What this task involves
Which of the lines below contain the string "License"? Pull each one out of the data.

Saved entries
────────────────────

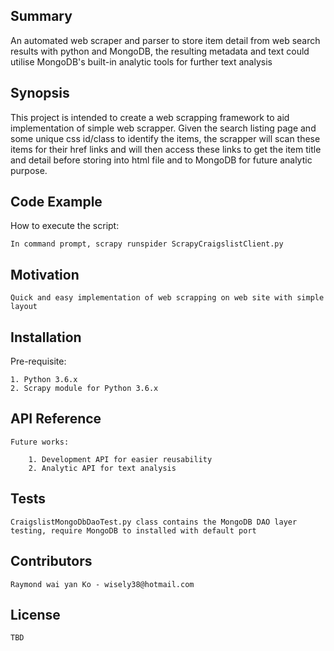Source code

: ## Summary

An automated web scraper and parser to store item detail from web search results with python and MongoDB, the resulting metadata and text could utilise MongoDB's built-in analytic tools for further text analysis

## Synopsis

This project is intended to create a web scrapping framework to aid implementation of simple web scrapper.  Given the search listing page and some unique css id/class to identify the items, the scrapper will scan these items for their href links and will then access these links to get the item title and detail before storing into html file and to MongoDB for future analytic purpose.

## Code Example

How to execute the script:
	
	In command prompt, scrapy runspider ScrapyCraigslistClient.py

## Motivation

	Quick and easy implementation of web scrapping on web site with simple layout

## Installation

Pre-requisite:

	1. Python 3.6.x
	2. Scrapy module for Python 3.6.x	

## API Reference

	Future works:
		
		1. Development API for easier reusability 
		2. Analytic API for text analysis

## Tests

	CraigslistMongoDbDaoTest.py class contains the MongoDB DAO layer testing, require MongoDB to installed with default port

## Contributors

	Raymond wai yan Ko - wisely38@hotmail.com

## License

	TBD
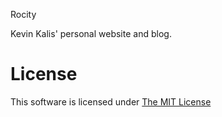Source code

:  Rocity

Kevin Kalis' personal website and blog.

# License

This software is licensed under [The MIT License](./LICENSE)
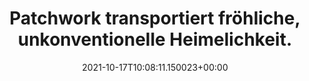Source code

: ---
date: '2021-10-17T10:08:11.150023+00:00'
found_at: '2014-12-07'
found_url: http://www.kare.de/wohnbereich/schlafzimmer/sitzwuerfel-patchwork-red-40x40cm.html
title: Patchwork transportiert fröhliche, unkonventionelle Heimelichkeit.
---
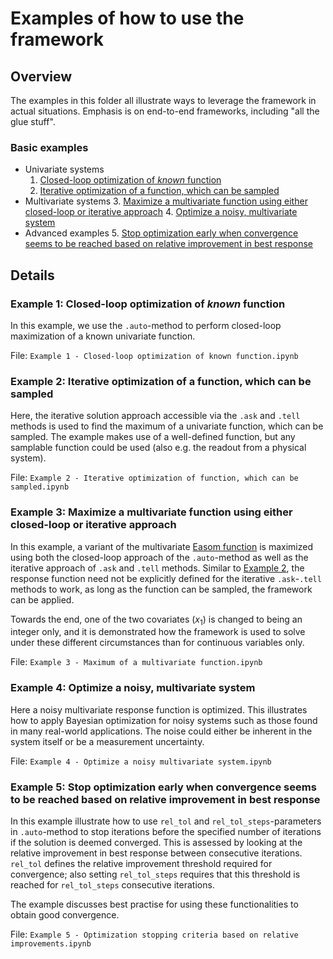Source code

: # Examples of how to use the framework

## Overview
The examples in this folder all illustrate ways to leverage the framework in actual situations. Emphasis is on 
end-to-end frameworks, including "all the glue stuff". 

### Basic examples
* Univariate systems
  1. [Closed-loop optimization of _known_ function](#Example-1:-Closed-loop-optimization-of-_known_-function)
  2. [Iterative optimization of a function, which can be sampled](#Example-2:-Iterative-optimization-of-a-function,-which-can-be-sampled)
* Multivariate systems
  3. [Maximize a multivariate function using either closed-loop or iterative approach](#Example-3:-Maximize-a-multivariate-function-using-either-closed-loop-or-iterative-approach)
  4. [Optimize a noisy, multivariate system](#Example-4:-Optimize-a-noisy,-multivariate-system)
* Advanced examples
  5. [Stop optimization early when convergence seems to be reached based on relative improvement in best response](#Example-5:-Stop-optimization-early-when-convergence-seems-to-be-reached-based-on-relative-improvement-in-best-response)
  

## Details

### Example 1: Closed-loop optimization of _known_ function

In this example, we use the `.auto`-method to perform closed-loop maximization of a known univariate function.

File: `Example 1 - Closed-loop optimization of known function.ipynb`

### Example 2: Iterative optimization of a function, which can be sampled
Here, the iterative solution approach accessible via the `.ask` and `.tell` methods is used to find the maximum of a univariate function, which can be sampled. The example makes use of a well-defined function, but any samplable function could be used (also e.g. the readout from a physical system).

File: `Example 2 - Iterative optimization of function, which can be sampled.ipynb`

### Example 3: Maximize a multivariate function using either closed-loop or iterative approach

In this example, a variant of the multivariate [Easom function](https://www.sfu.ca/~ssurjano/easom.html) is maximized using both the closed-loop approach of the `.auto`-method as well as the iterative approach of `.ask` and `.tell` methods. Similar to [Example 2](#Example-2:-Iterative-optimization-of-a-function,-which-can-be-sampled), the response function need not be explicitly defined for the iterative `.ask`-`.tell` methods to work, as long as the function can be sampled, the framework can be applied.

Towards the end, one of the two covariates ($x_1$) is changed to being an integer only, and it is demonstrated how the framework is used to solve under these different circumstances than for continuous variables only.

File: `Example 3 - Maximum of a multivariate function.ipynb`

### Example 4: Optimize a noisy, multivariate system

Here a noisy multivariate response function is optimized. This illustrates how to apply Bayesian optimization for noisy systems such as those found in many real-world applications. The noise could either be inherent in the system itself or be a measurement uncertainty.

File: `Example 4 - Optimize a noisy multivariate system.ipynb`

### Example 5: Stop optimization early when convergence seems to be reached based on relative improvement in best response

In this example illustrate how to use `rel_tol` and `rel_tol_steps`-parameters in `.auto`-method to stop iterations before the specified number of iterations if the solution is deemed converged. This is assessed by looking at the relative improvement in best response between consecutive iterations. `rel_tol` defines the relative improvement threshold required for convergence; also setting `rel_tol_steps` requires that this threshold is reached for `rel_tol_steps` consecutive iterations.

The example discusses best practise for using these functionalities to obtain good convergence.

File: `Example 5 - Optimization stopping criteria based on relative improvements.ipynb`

────────────────────

Result of this task
## License
# License
This software is licensed under [The MIT License](./LICENSE)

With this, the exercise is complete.